"Hey now," you might object, "you're the one always wasting so many words documenting your reactions to stuff!" And so I am. But bear in mind: I'm not arguing that all criticism isn't worth the effort it takes to express; I'm arguing that simply slapping the good or bad labels — or, worse, the ehh or blah or meh ones — is the folly. Criticism is most enjoyable, to my mind, when it documents the subjective mind-object transaction with as much clarity as possible. I couldn't care less whether I agree or disagree with a critic; how intelligently and precisely they express their reaction is all. It just so happens that I've noticed that the likes of Wesley Morris, Manohla Dargis, J. Hoberman and Jonathan Rosenbaum, to name four shining examples from the film reviewverse, well... they ain't throwin' around the goods and the bads, if you know what I mean.

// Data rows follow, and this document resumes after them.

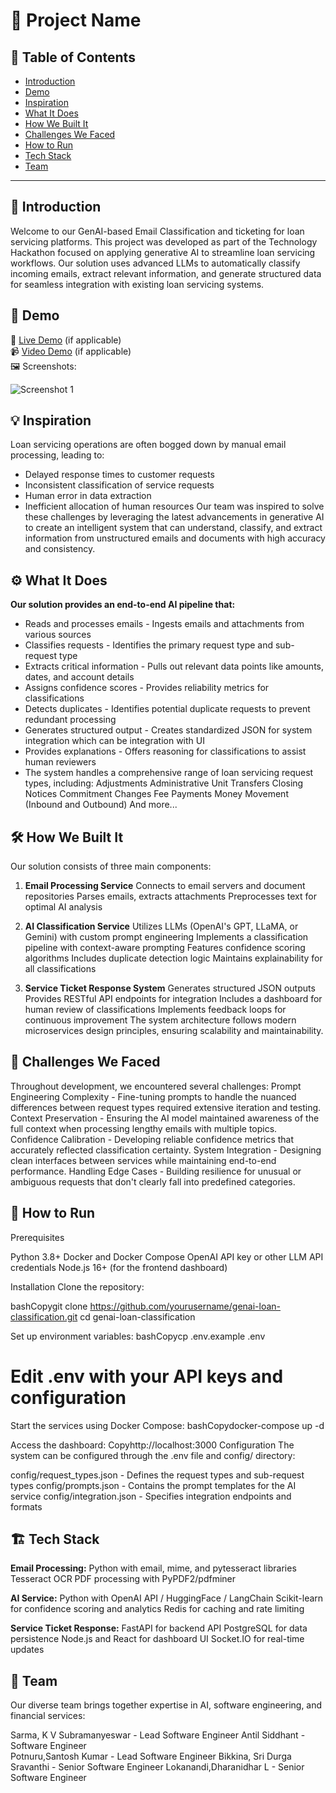 # 🚀 Project Name

## 📌 Table of Contents
- [Introduction](#introduction)
- [Demo](#demo)
- [Inspiration](#inspiration)
- [What It Does](#what-it-does)
- [How We Built It](#how-we-built-it)
- [Challenges We Faced](#challenges-we-faced)
- [How to Run](#how-to-run)
- [Tech Stack](#tech-stack)
- [Team](#team)

---

## 🎯 Introduction
Welcome to our GenAI-based Email Classification and ticketing for loan servicing platforms. This project was developed as part of the Technology Hackathon focused on applying generative AI to streamline loan servicing workflows. Our solution uses advanced LLMs to automatically classify incoming emails, extract relevant information, and generate structured data for seamless integration with existing loan servicing systems.


## 🎥 Demo
🔗 [Live Demo](#) (if applicable)  
📹 [Video Demo](#) (if applicable)  
🖼️ Screenshots:

![Screenshot 1](link-to-image)

## 💡 Inspiration
Loan servicing operations are often bogged down by manual email processing, leading to:
- Delayed response times to customer requests
- Inconsistent classification of service requests
- Human error in data extraction
- Inefficient allocation of human resources
Our team was inspired to solve these challenges by leveraging the latest advancements in generative AI to create an intelligent system that can understand, classify, and extract information from unstructured emails and documents with high accuracy and consistency.

## ⚙️ What It Does
**Our solution provides an end-to-end AI pipeline that:**
- Reads and processes emails - Ingests emails and attachments from various sources
- Classifies requests - Identifies the primary request type and sub-request type
- Extracts critical information - Pulls out relevant data points like amounts, dates, and account details
- Assigns confidence scores - Provides reliability metrics for classifications
- Detects duplicates - Identifies potential duplicate requests to prevent redundant processing
- Generates structured output - Creates standardized JSON for system integration which can be integration with UI
- Provides explanations - Offers reasoning for classifications to assist human reviewers
- The system handles a comprehensive range of loan servicing request types, including:
Adjustments
Administrative Unit Transfers
Closing Notices
Commitment Changes
Fee Payments
Money Movement (Inbound and Outbound)
And more...

## 🛠️ How We Built It
Our solution consists of three main components:
1. **Email Processing Service**
Connects to email servers and document repositories
Parses emails, extracts attachments
Preprocesses text for optimal AI analysis

2. **AI Classification Service**
Utilizes LLMs (OpenAI's GPT, LLaMA, or Gemini) with custom prompt engineering
Implements a classification pipeline with context-aware prompting
Features confidence scoring algorithms
Includes duplicate detection logic
Maintains explainability for all classifications

3. **Service Ticket Response System**
Generates structured JSON outputs
Provides RESTful API endpoints for integration
Includes a dashboard for human review of classifications
Implements feedback loops for continuous improvement
The system architecture follows modern microservices design principles, ensuring scalability and maintainability.




## 🚧 Challenges We Faced

Throughout development, we encountered several challenges:
Prompt Engineering Complexity - Fine-tuning prompts to handle the nuanced differences between request types required extensive iteration and testing.
Context Preservation - Ensuring the AI model maintained awareness of the full context when processing lengthy emails with multiple topics.
Confidence Calibration - Developing reliable confidence metrics that accurately reflected classification certainty.
System Integration - Designing clean interfaces between services while maintaining end-to-end performance.
Handling Edge Cases - Building resilience for unusual or ambiguous requests that don't clearly fall into predefined categories.

## 🏃 How to Run
Prerequisites

Python 3.8+
Docker and Docker Compose
OpenAI API key or other LLM API credentials
Node.js 16+ (for the frontend dashboard)

Installation
Clone the repository:

bashCopygit clone https://github.com/yourusername/genai-loan-classification.git
cd genai-loan-classification

Set up environment variables:
bashCopycp .env.example .env
# Edit .env with your API keys and configuration

Start the services using Docker Compose:
bashCopydocker-compose up -d

Access the dashboard:
Copyhttp://localhost:3000
Configuration
The system can be configured through the .env file and config/ directory:

config/request_types.json - Defines the request types and sub-request types
config/prompts.json - Contains the prompt templates for the AI service
config/integration.json - Specifies integration endpoints and formats



## 🏗️ Tech Stack
**Email Processing:**
Python with email, mime, and pytesseract libraries
Tesseract OCR
PDF processing with PyPDF2/pdfminer

**AI Service:**
Python with OpenAI API / HuggingFace / LangChain
Scikit-learn for confidence scoring and analytics
Redis for caching and rate limiting

**Service Ticket Response:**
FastAPI for backend API
PostgreSQL for data persistence
Node.js and React for dashboard UI
Socket.IO for real-time updates



## 👥 Team
Our diverse team brings together expertise in AI, software engineering, and financial services:

Sarma, K V Subramanyeswar      - Lead Software Engineer
Antil Siddhant                 - Software Engineer   
Potnuru,Santosh Kumar          - Lead Software Engineer
Bikkina, Sri Durga Sravanthi   - Senior Software Engineer
Lokanandi,Dharanidhar L         - Senior Software Engineer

Examples:
- An unthinking me, reacting to Old Joy: "Good!"
- Dargis reacting to Old Joy: "A triumph of modesty and of seriousness that also happens to be one of the finest American films of the year."
- An unthinking me, reacting to Let the Right One In: "Good!"

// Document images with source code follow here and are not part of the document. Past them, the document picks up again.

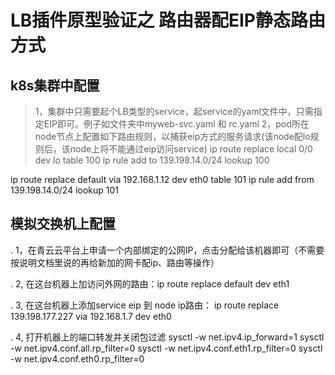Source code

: # LB插件原型验证之 路由器配EIP静态路由方式

## k8s集群中配置
> 1，集群中只需要起个LB类型的service，起service的yaml文件中，只需指定EIP即可。例子如文件夹中myweb-svc.yaml 和 rc.yaml
> 2，pod所在node节点上配置如下路由规则，以捕获eip方式的服务请求(该node配lo规则后，该node上将不能通过eip访问service)
ip route replace local 0/0 dev lo table 100
ip rule add to 139.198.14.0/24 lookup 100

ip route replace default via 192.168.1.12 dev eth0 table 101
ip rule add from 139.198.14.0/24 lookup 101

## 模拟交换机上配置
. 1，在青云云平台上申请一个内部绑定的公网IP，点击分配给该机器即可（不需要按说明文档里说的再给新加的网卡配ip、路由等操作）

. 2, 在这台机器上加访问外网的路由：ip route replace default dev eth1

. 3, 在这台机器上添加service eip 到 node ip路由：
ip route replace 139.198.177.227 via 192.168.1.7 dev eth0

. 4, 打开机器上的端口转发并关闭包过滤
sysctl -w net.ipv4.ip_forward=1
sysctl -w net.ipv4.conf.all.rp_filter=0
sysctl -w net.ipv4.conf.eth1.rp_filter=0
sysctl -w net.ipv4.conf.eth0.rp_filter=0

- Morris reacting to Let the Right One In: "The beauty resides in the way the horror remains grounded in a tragic kind of love."

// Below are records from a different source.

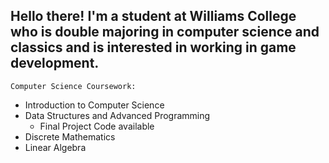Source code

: ## Hello there! I'm a student at Williams College who is double majoring in computer science and classics and is interested in working in game development.

`Computer Science Coursework:`
 - Introduction to Computer Science
 - Data Structures and Advanced Programming
    - Final Project Code available
 - Discrete Mathematics
 - Linear Algebra


<!--
**nataliamariposa/nataliamariposa** is a ✨ _special_ ✨ repository because its `README.md` (this file) appears on your GitHub profile.

Here are some ideas to get you started:

- 🔭 I’m currently working on ...
- 🌱 I’m currently learning ...
- 👯 I’m looking to collaborate on ...
- 🤔 I’m looking for help with ...
- 💬 Ask me about ...
- 📫 How to reach me: ...
- 😄 Pronouns: ...
- ⚡ Fun fact: ...
-->
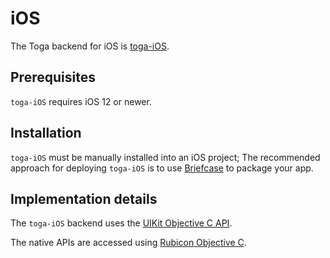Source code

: # iOS

The Toga backend for iOS is [toga-iOS](https://github.com/beeware/toga/tree/main/iOS).

## Prerequisites

`toga-iOS` requires iOS 12 or newer.

## Installation

`toga-iOS` must be manually installed into an iOS project; The recommended approach for deploying `toga-iOS` is to use [Briefcase](https://briefcase.readthedocs.org) to package your app.

## Implementation details

The `toga-iOS` backend uses the [UIKit Objective C API](https://developer.apple.com/documentation/uikit).

The native APIs are accessed using [Rubicon Objective C](https://rubicon-objc.readthedocs.io/).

- An unthinking me, reacting to Silent Light: "Good!"
- Hoberman reacting to Silent Light: "Everything in this relatively chaste production is monumentally deliberate, from the human interactions to the stolidly bucolic representation of Mennonite domesticity to the extraordinary, wide-screen landscape shots that bracket the action with four or five minutes of pantheist ecstasy."
Stark, huh?
In yet another desperate bid to uphold my duty as a human being to communicate effectively, I thus update the list of descriptors not to use I originally posted back in November: joining (in)authentic, boring, depressing, disturbing, pretentious, pointless and soulful/less are good and bad. (But it's worth noting that, with some thought, I've realized how a work can be depressing. Though this is perhaps another few posts' worth of material, it all comes down to the creator-audience relationship: if you, experiencing a work, find that you're being talked down to or held in low intellectual esteem, that's depressing.)